Link: CETIS Analytics Series vol 1, No 9. A Brief History of Analytics (pdf)
Link: CETIS Analytics Series vol 1, No 9. A Brief History of Analytics (MS Word .docx)

The potential of analytics according to this definition is to help us to evaluate past actions and to estimate the potential of future actions, so to make better decisions and adopt more effective strategies as organisations or individuals. Analytics allows us to increase the degree to which our choices are based on evidence rather than myth, prejudice or anecdote.

Several factors are coming together at the moment to stimulate interest in making more use of analytics. One of these is the increased availability, detail, volume and variety of data from the near-ubiquitous use of ICT (Information and Communication Technology) throughout almost all facets of our lives. This aspect tends to be the focus of the news media but data alone is not enough to realise benefits from analytics. A less popularised factor driving effective exploitation of analytics is the rich array and maturity of techniques for data analysis; a skilled analyst now has many disciplines to draw inspiration from and many tools in their toolbox. Finally, the increased pressure on business and educational organisations to be more efficient and better at what they do adds the third leg to the stool: data, techniques, need.
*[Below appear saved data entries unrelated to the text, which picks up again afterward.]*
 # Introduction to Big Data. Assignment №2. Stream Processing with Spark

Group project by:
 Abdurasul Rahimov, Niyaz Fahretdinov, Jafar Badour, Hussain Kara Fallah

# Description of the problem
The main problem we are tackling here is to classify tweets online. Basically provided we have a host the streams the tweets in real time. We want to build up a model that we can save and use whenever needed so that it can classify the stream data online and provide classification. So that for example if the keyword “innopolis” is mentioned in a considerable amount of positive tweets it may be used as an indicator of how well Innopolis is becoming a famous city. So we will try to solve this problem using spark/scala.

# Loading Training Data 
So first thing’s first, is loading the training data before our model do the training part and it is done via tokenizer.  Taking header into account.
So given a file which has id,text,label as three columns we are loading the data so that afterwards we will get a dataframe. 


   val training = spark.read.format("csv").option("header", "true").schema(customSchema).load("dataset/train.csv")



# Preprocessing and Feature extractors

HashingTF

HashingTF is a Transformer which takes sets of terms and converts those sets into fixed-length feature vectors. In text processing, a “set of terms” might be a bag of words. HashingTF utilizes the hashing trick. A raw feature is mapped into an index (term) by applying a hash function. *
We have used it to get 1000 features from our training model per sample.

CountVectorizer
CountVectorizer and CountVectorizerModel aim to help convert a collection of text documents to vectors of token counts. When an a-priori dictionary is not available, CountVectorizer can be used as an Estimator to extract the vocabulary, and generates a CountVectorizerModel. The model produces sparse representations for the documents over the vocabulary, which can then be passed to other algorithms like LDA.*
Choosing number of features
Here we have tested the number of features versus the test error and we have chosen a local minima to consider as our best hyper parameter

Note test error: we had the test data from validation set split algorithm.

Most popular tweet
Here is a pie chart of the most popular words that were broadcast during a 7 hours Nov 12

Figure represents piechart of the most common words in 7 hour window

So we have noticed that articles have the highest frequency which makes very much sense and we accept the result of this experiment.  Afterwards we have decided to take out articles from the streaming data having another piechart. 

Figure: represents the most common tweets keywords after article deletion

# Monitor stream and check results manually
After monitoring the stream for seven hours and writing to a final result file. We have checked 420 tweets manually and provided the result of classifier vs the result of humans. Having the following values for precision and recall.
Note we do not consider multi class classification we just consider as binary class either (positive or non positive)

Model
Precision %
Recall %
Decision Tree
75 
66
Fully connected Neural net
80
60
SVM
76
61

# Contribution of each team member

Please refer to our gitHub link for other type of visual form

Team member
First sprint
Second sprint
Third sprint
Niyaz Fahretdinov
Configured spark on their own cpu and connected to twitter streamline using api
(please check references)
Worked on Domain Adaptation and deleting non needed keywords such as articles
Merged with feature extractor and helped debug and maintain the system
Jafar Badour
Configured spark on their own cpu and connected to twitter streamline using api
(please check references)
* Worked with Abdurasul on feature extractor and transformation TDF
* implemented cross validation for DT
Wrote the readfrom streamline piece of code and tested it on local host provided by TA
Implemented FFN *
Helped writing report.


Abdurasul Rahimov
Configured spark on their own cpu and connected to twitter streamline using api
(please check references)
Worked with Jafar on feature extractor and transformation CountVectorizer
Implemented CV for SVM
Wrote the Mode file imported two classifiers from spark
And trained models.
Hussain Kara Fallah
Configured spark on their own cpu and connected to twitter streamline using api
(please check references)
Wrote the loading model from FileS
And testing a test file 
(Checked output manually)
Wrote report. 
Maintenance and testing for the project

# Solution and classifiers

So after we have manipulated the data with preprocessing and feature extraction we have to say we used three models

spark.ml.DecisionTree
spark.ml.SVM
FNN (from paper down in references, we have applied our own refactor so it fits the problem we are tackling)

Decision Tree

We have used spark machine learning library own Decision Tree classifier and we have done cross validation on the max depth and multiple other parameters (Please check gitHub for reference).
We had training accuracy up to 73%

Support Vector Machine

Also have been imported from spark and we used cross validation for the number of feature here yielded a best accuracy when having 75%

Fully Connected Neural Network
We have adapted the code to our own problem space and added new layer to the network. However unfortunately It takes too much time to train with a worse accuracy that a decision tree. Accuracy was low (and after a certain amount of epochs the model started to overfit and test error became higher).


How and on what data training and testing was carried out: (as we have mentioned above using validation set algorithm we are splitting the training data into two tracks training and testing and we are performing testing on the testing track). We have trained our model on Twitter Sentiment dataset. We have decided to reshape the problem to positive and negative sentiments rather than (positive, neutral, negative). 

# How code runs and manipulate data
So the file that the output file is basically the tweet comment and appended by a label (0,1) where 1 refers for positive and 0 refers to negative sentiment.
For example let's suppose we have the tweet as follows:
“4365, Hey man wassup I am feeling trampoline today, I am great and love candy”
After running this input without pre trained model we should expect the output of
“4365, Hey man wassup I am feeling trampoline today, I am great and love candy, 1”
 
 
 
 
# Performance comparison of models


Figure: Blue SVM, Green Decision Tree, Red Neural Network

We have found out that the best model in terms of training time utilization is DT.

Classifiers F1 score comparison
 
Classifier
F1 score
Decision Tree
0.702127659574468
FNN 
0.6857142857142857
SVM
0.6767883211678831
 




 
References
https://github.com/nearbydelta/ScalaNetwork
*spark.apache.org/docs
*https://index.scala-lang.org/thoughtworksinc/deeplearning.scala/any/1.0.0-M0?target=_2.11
This paper, one of the CETIS Analytics Series, is aimed at readers who wish to be introduced to the range of techniques that are being pieced together and labelled as Analytics. It does this by outlining some of the most important communities – each with their own origins, techniques, areas of limitation and typical question types – and suggests how they are contributing to the future, with special reference to the context of post-compulsory education.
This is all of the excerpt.